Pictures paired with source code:
....................
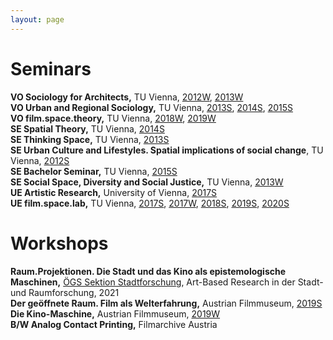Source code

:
 ```yaml
---
layout: page
---
```

# Seminars

<strong>VO Sociology for Architects,</strong> TU Vienna,  <a href="https://tiss.tuwien.ac.at/course/educationDetails.xhtml?courseNr=273013&semester=2012W&dswid=5580&dsrid=709">2012W</a>,  <a href="https://tiss.tuwien.ac.at/course/educationDetails.xhtml?dswid=9605&dsrid=323&courseNr=273013&semester=2013W"> 2013W</a><br>
<strong>VO Urban and Regional Sociology,</strong> TU Vienna,  <a href="https://tiss.tuwien.ac.at/course/educationDetails.xhtml?courseNr=280156&semester=2013S&dswid=5493&dsrid=385">2013S</a>,  <a href="https://tiss.tuwien.ac.at/course/educationDetails.xhtml?dswid=5480&dsrid=405&courseNr=280156&semester=2014S"> 2014S</a>,  <a href="https://tiss.tuwien.ac.at/course/educationDetails.xhtml?dswid=5493&dsrid=767&courseNr=280156&semester=2015S">2015S</a><br>
<strong>VO film.space.theory,</strong> TU Vienna,  <a href="https://tiss.tuwien.ac.at/course/courseDetails.xhtml?dswid=8100&dsrid=67&courseNr=280587&semester=2018W">2018W</a>,  <a href="https://tiss.tuwien.ac.at/course/courseDetails.xhtml?dswid=8100&dsrid=381&courseNr=280587&semester=2019W">2019W</a><br>
<strong>SE Spatial Theory,</strong> TU Vienna,  <a href="https://tiss.tuwien.ac.at/course/educationDetails.xhtml?dswid=4262&dsrid=427&courseNr=280171&semester=2014S"> 2014S</a><br>
<strong>SE Thinking Space,</strong> TU Vienna,  <a href="https://tiss.tuwien.ac.at/course/educationDetails.xhtml?dswid=3032&dsrid=146&courseNr=280259&semester=2013S">2013S</a><br>
<strong>SE Urban Culture and Lifestyles. Spatial implications of social change</strong>, TU Vienna,  <a href="https://tiss.tuwien.ac.at/course/educationDetails.xhtml?dswid=1618&dsrid=358&courseNr=280057&semester=2012S">2012S</a><br>
<strong>SE Bachelor Seminar,</strong> TU Vienna,  <a href="https://tiss.tuwien.ac.at/course/educationDetails.xhtml?dswid=5836&dsrid=816&courseNr=280307&semester=2015S"> 2015S</a><br>
<strong>SE Social Space, Diversity and Social Justice,</strong> TU Vienna,  <a href="https://tiss.tuwien.ac.at/course/educationDetails.xhtml?dswid=4156&dsrid=808&courseNr=280308&semester=2013W">2013W</a><br>
<strong>UE Artistic Research,</strong> University of Vienna,  <a href="https://ufind.univie.ac.at/en/course.html?lv=170731&semester=2017S">2017S</a><br>
<strong>UE film.space.lab,</strong> TU Vienna,  <a href="https://tiss.tuwien.ac.at/course/educationDetails.xhtml?courseNr=280472&semester=2017S&dswid=5836&dsrid=402">2017S</a>,  <a href="https://tiss.tuwien.ac.at/course/courseDetails.xhtml?dswid=8100&dsrid=435&courseNr=280472&semester=2017W">2017W</a>,  <a href="https://tiss.tuwien.ac.at/course/courseDetails.xhtml?dswid=8100&dsrid=549&courseNr=280537&semester=2018S">2018S</a>,  <a href="https://tiss.tuwien.ac.at/course/courseDetails.xhtml?dswid=8100&dsrid=462&courseNr=280472&semester=2019S">2019S</a>,  <a href="https://tiss.tuwien.ac.at/course/courseDetails.xhtml?dswid=3165&dsrid=899&courseNr=280472&semester=2020S">2020S</a>

# Workshops

<strong>Raum.Projektionen. Die Stadt und das Kino als epistemologische Maschinen,</strong> <a href="https://sektionstadtforschung.wordpress.com/startseite/" rel="noopener noreferrer" target="_blank">ÖGS Sektion Stadtforschung</a>, Art-Based Research in der Stadt- und Raumforschung, 2021<br>
<strong>Der geöffnete Raum. Film als Welterfahrung,</strong> Austrian Filmmuseum,  <a href="https://filmmuseum.at/jart/prj3/filmmuseum/data/uploads/Vermittlung_Forschung/SiK/Schule-im-Kino_SoSe2019.pdf" rel="noopener noreferrer" target="_blank">2019S</a><br>
<strong>Die Kino-Maschine,</strong> Austrian Filmmuseum,  <a href="https://filmmuseum.at/jart/prj3/filmmuseum/data/uploads/Vermittlung_Forschung/SiK/Schule-im-Kino_WiSe2019-20.pdf" rel="noopener noreferrer" target="_blank">2019W</a><br>
<strong>B/W Analog Contact Printing,</strong> Filmarchive Austria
....................
An exact copy of all the entries above is required, with every picture left out.

→ **COMPLETED TASK**
Source code

:
 ```yaml
---
layout: page
---
```

# Seminars

<strong>VO Sociology for Architects,</strong> TU Vienna,  <a href="https://tiss.tuwien.ac.at/course/educationDetails.xhtml?courseNr=273013&semester=2012W&dswid=5580&dsrid=709">2012W</a>,  <a href="https://tiss.tuwien.ac.at/course/educationDetails.xhtml?dswid=9605&dsrid=323&courseNr=273013&semester=2013W"> 2013W</a><br>
<strong>VO Urban and Regional Sociology,</strong> TU Vienna,  <a href="https://tiss.tuwien.ac.at/course/educationDetails.xhtml?courseNr=280156&semester=2013S&dswid=5493&dsrid=385">2013S</a>,  <a href="https://tiss.tuwien.ac.at/course/educationDetails.xhtml?dswid=5480&dsrid=405&courseNr=280156&semester=2014S"> 2014S</a>,  <a href="https://tiss.tuwien.ac.at/course/educationDetails.xhtml?dswid=5493&dsrid=767&courseNr=280156&semester=2015S">2015S</a><br>
<strong>VO film.space.theory,</strong> TU Vienna,  <a href="https://tiss.tuwien.ac.at/course/courseDetails.xhtml?dswid=8100&dsrid=67&courseNr=280587&semester=2018W">2018W</a>,  <a href="https://tiss.tuwien.ac.at/course/courseDetails.xhtml?dswid=8100&dsrid=381&courseNr=280587&semester=2019W">2019W</a><br>
<strong>SE Spatial Theory,</strong> TU Vienna,  <a href="https://tiss.tuwien.ac.at/course/educationDetails.xhtml?dswid=4262&dsrid=427&courseNr=280171&semester=2014S"> 2014S</a><br>
<strong>SE Thinking Space,</strong> TU Vienna,  <a href="https://tiss.tuwien.ac.at/course/educationDetails.xhtml?dswid=3032&dsrid=146&courseNr=280259&semester=2013S">2013S</a><br>
<strong>SE Urban Culture and Lifestyles. Spatial implications of social change</strong>, TU Vienna,  <a href="https://tiss.tuwien.ac.at/course/educationDetails.xhtml?dswid=1618&dsrid=358&courseNr=280057&semester=2012S">2012S</a><br>
<strong>SE Bachelor Seminar,</strong> TU Vienna,  <a href="https://tiss.tuwien.ac.at/course/educationDetails.xhtml?dswid=5836&dsrid=816&courseNr=280307&semester=2015S"> 2015S</a><br>
<strong>SE Social Space, Diversity and Social Justice,</strong> TU Vienna,  <a href="https://tiss.tuwien.ac.at/course/educationDetails.xhtml?dswid=4156&dsrid=808&courseNr=280308&semester=2013W">2013W</a><br>
<strong>UE Artistic Research,</strong> University of Vienna,  <a href="https://ufind.univie.ac.at/en/course.html?lv=170731&semester=2017S">2017S</a><br>
<strong>UE film.space.lab,</strong> TU Vienna,  <a href="https://tiss.tuwien.ac.at/course/educationDetails.xhtml?courseNr=280472&semester=2017S&dswid=5836&dsrid=402">2017S</a>,  <a href="https://tiss.tuwien.ac.at/course/courseDetails.xhtml?dswid=8100&dsrid=435&courseNr=280472&semester=2017W">2017W</a>,  <a href="https://tiss.tuwien.ac.at/course/courseDetails.xhtml?dswid=8100&dsrid=549&courseNr=280537&semester=2018S">2018S</a>,  <a href="https://tiss.tuwien.ac.at/course/courseDetails.xhtml?dswid=8100&dsrid=462&courseNr=280472&semester=2019S">2019S</a>,  <a href="https://tiss.tuwien.ac.at/course/courseDetails.xhtml?dswid=3165&dsrid=899&courseNr=280472&semester=2020S">2020S</a>

# Workshops

<strong>Raum.Projektionen. Die Stadt und das Kino als epistemologische Maschinen,</strong> <a href="https://sektionstadtforschung.wordpress.com/startseite/" rel="noopener noreferrer" target="_blank">ÖGS Sektion Stadtforschung</a>, Art-Based Research in der Stadt- und Raumforschung, 2021<br>
<strong>Der geöffnete Raum. Film als Welterfahrung,</strong> Austrian Filmmuseum,  <a href="https://filmmuseum.at/jart/prj3/filmmuseum/data/uploads/Vermittlung_Forschung/SiK/Schule-im-Kino_SoSe2019.pdf" rel="noopener noreferrer" target="_blank">2019S</a><br>
<strong>Die Kino-Maschine,</strong> Austrian Filmmuseum,  <a href="https://filmmuseum.at/jart/prj3/filmmuseum/data/uploads/Vermittlung_Forschung/SiK/Schule-im-Kino_WiSe2019-20.pdf" rel="noopener noreferrer" target="_blank">2019W</a><br>
<strong>B/W Analog Contact Printing,</strong> Filmarchive Austria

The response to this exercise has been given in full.